What does it take to get you
If I never met you


Stegi hätte sich nie vorstellen können, wie unglaublich entspannt und witzig es war, Tim zu besuchen.
Tims Wohngegend war erstaunlich ruhig und seine Wohnung klein aber gemütlich. Alles schrie nach Tim. Nach seinen Hobbys und seiner Familie und seinem Server und sogar ein bisschen nach Stegi, hatte Tim doch viele von Stegis Geburtstagsgeschenken irgendwo aufgehngen oder hingelegt, wo jeder sie sehen konnte, der zu Besuch kam.

Stegi stand eine Weile vor einer Bleistiftzeichnung von einem Auge, die er Tim mal geschickt hatte. „Das hast du noch?", fragte er lahm und Tim hatte gelächelt und „Natürlich" gesagt.

Stegi fühlte sich ein bisschen, als wäre ihm erst jetzt wieder eingefallen, was wirklich wichtig war. Natürlich interessierte er sich für Tims Gefühlswelt und wollte ihn gern glücklich sehen. Selbstverständlich war es ihm als Chrissy-Fanboy wichtig, dass Tim sie genug wertschätzt.
Aber wichtiger als all das war doch, dass sie beide hier waren – sich zum ersten Mal trafen – und beste Freunde waren.

Also schob Stegi alle halbgaren Pläne beiseite und genoss die Zeit mit Tim. TS-Gespräche ganz ohne TS und nebeneinander sitzend und sich anlächelnd. Pizza nicht in Öfen aufbacken, die mehrere hundert Kilometer weit auseinander standen, sondern beide Pizzen gemeinsam in einem.

Vielleicht waren seine Gedanken mal wieder sehr sentimental und unnötig emotional, aber Stegi konnte gar nicht anders. Tim war sein bester Freund, sein Bruder, seine bessere Hälfte und Stegi überlegte, dass Tim vielleicht wirklich nicht mehr brauchte als ihn. Vielleicht wollte er wirklich keine Freundin und auch keinen Freund. Eigentlich war ja auch so eine innige Beziehung wie ihre mehr als man je verlangen könnte.

Stegi war wirklich glücklich in Essen bei Tim. Wenn es nicht genug gute Gründe gäbe, in Karlsruhe zu bleiben, würde er sofort bei Tim einziehen. Er hatte das Gefühl, hier genauso sehr hinzugehören wie nach Hause.
Er wusste nicht, ob es irgendwie an der Wohnung und der Stadt und der Allgemeinsituation lag oder nur an Tim. (Vermutlich an Tim.)

Stegi hatte ein zweites Zuhause gefunden.

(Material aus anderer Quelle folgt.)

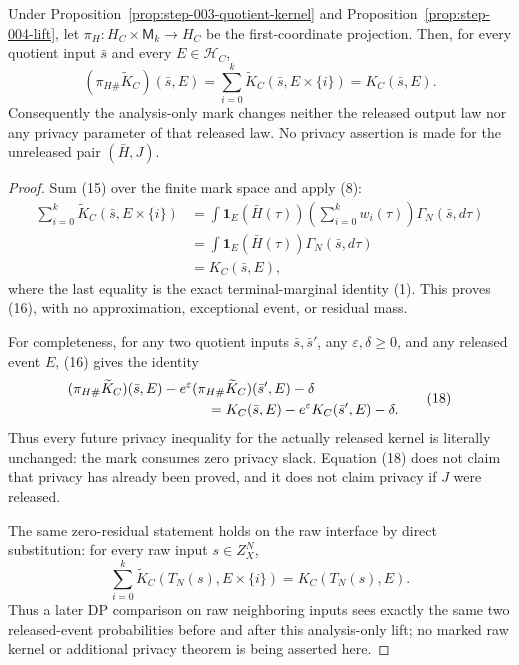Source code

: \begin{proposition}\label{prop:step-004-projection}
Under Proposition~\ref{prop:step-003-quotient-kernel} and
Proposition~\ref{prop:step-004-lift}, let
\(\pi_H:H_C\times\mathsf M_k\to H_C\) be the first-coordinate projection.
Then, for every quotient input \(\bar s\) and every
\(E\in\mathcal H_C\),
\[
(\pi_{H\#}\widetilde K_C)(\bar s,E)
=\sum_{i=0}^k
  \widetilde K_C(\bar s,E\times\{i\})
=K_C(\bar s,E).
\tag{16}
\]
Consequently the analysis-only mark changes neither the released output law
nor any privacy parameter of that released law. No privacy assertion is made
for the unreleased pair \((\bar H,J)\).


\end{proposition}

\begin{proof}
Sum (15) over the finite mark space and apply (8):
\[
\begin{aligned}
\sum_{i=0}^k
\widetilde K_C(\bar s,E\times\{i\})
&=\int
\mathbf1_E(\bar H(\tau))
\left(\sum_{i=0}^k w_i(\tau)\right)
\Gamma_N(\bar s,d\tau)\\
&=\int\mathbf1_E(\bar H(\tau))
\Gamma_N(\bar s,d\tau)\\
&=K_C(\bar s,E),
\end{aligned}
\tag{17}
\]
where the last equality is the exact terminal-marginal identity (1). This
proves (16), with no approximation, exceptional event, or residual mass.

For completeness, for any two quotient inputs \(\bar s,\bar s'\), any
\(\varepsilon,\delta\geq0\), and any released event \(E\), (16) gives the
identity
\[
\begin{aligned}
&(\pi_{H\#}\widetilde K_C)(\bar s,E)
-e^\varepsilon(\pi_{H\#}\widetilde K_C)(\bar s',E)-\delta\\
&\hspace{35mm}=
K_C(\bar s,E)-e^\varepsilon K_C(\bar s',E)-\delta.
\end{aligned}
\tag{18}
\]
Thus every future privacy inequality for the actually released kernel is
literally unchanged: the mark consumes zero privacy slack. Equation (18)
does not claim that privacy has already been proved, and it does not claim
privacy if \(J\) were released.

The same zero-residual statement holds on the raw interface by direct
substitution: for every raw input \(s\in Z_X^N\),
\[
\sum_{i=0}^k
\widetilde K_C(T_N(s),E\times\{i\})
=K_C(T_N(s),E).
\tag{19}
\]
Thus a later DP comparison on raw neighboring inputs sees exactly the same
two released-event probabilities before and after this analysis-only lift;
no marked raw kernel or additional privacy theorem is being asserted here.


\end{proof}
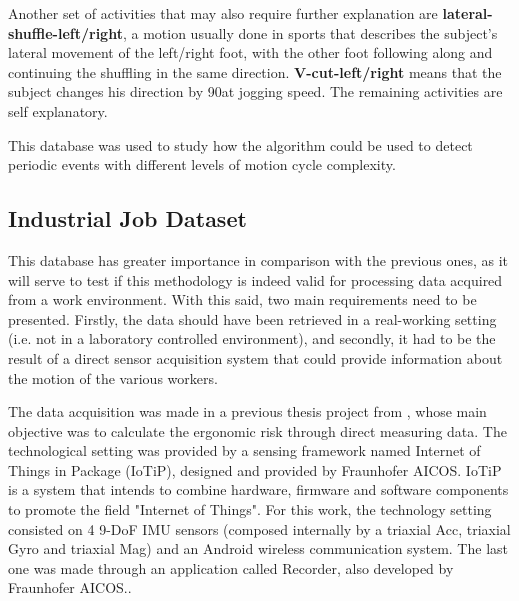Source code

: Another set of activities that may also require further explanation are \textbf{lateral-shuffle-left/right}, a motion usually done in sports that describes the subject's lateral movement of the left/right foot, with the other foot following along and continuing the shuffling in the same direction. \textbf{V-cut-left/right} means that the subject changes his direction by 90\degree at jogging speed. The remaining activities are self explanatory.

This database was used to study how the algorithm could be used to detect periodic events with different levels of motion cycle complexity. 

\subsection{Industrial Job Dataset}

This database has greater importance in comparison with the previous ones, as it will serve to test if this methodology is indeed valid for processing data acquired from a work environment. With this said, two main requirements need to be presented. Firstly, the data should have been retrieved in a real-working setting (i.e. not in a laboratory controlled environment), and secondly, it had to be the result of a direct sensor acquisition system that could provide information about the motion of the various workers.

The data acquisition was made in a previous thesis project from \cite{Santos2019}, whose main objective was to calculate the ergonomic risk through  direct measuring data. 
The technological setting was provided by a sensing framework named Internet of Things in Package (IoTiP), designed and provided by Fraunhofer AICOS. IoTiP is a system that intends to combine hardware, firmware and software components to promote the field "Internet of Things"\cite{FraunhoferAICOS}. For this work, the technology setting consisted on 4 9-\acrshort{DoF} \gls{IMU} sensors (composed internally by a triaxial \gls{Acc}, triaxial \gls{Gyro} and triaxial \gls{Mag}) and an Android wireless communication system. The last one was made through an application called Recorder, also developed by Fraunhofer AICOS.\cite{Santos2019}.


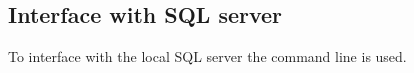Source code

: \subsection{Interface with SQL server}
To interface with the local \ac{SQL} server the command line is used.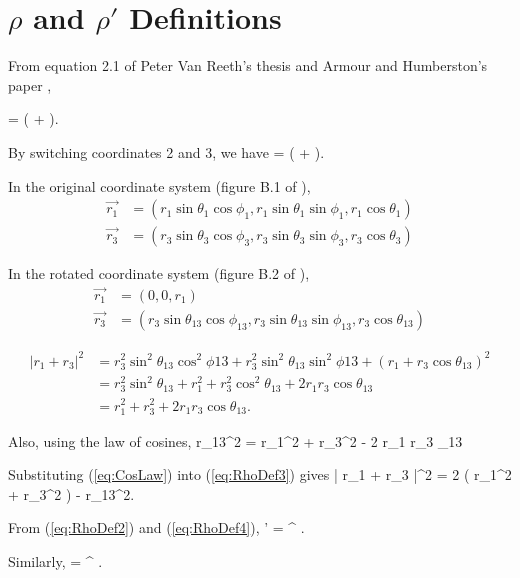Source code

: \documentclass[main.tex]{subfiles}
\begin{document}
\newpage
\chapter{\texorpdfstring{$\rho$ and $\rho'$} {rho and rho'} Definitions}
\label{chp:RhoDef}
From equation 2.1 of Peter Van Reeth's thesis \cite{} and Armour and Humberston's paper \cite{},

\beq
\vec{\rho} =  \left(  +  \right).
\label{eq:RhoDef1}
\eeq

By switching coordinates 2 and 3, we have
\beq
{} =  \left(  +  \right).
\label{eq:RhoDef2}
\eeq

In the original coordinate system (figure B.1 of \cite{}),
\begin{align}
\nonumber \vec{r_1} &= \left( r_1 \sin \theta_1 \cos \phi_1, r_1 \sin \theta_1 \sin \phi_1, r_1 \cos \theta_1 \right) \\
\vec{r_3} &= \left( r_3 \sin \theta_3 \cos \phi_3, r_3 \sin \theta_3 \sin \phi_3, r_3 \cos \theta_3 \right)
\end{align}

In the rotated coordinate system (figure B.2 of \cite{}),
\begin{align}
\nonumber \vec{r_1} &= (0, 0, r_1) \\
\vec{r_3} &= \left( r_3 \sin \theta_{13} \cos \phi_{13}, r_3 \sin \theta_{13} \sin \phi_{13}, r_3 \cos \theta_{13} \right)
\end{align}

\begin{align}
\nonumber \left| r_1 + r_3 \right|^2 &= r_3^2 \sin^2 \theta_{13} \cos^2 \phi{13} + r_3^2 \sin^2 \theta_{13} \sin^2 \phi{13} + (r_1 + r_3 \cos \theta_{13})^2\\
\nonumber &= r_3^2 \sin^2 \theta_{13} + r_1^2 + r_3^2 \cos^2 \theta_{13} + 2 r_1 r_3 \cos \theta_{13} \\
&= r_1^2 + r_3^2 + 2 r_1 r_3 \cos \theta_{13}.
\label{eq:RhoDef3}
\end{align}

Also, using the law of cosines,
\beq
r_{13}^2 = r_1^2 + r_3^2 - 2 r_1 r_3 \cos \theta_{13}
\label{eq:CosLaw}
\eeq

Substituting (\ref{eq:CosLaw}) into (\ref{eq:RhoDef3}) gives
\beq
\left| r_1 + r_3 \right|^2 = 2 \left( r_1^2 + r_3^2 \right) - r_{13}^2.
\label{eq:RhoDef4}
\eeq

From (\ref{eq:RhoDef2}) and (\ref{eq:RhoDef4}),
\beq
\rho' =   ^ .
\eeq

Similarly,
\beq
\rho =   ^ .
\eeq
\end{document}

Das Konzert war absolut fantastisch. Stegi war kein allzu großer Fan von Gedränge in Menschenmengen, aber auf ATC-Konzerten war es ziemlich entspannt. Die meisten Leute waren in ihrem Alter oder jünger und wenn so ein Haufen junger Menschen abging, konnte Stegi gar nicht anders als mitzumachen und Chrissy anzuschmachten.

Die Musik dröhnte aus den Boxen, dass man kaum seine eigenen Gedanken hören konnte und das musste man auch nicht. Die Menge bekam ein eigenes Bewusstsein, ein glückliches großes pulsierendes Denken, das nur vom Beat und der Melodie angetrieben wurde.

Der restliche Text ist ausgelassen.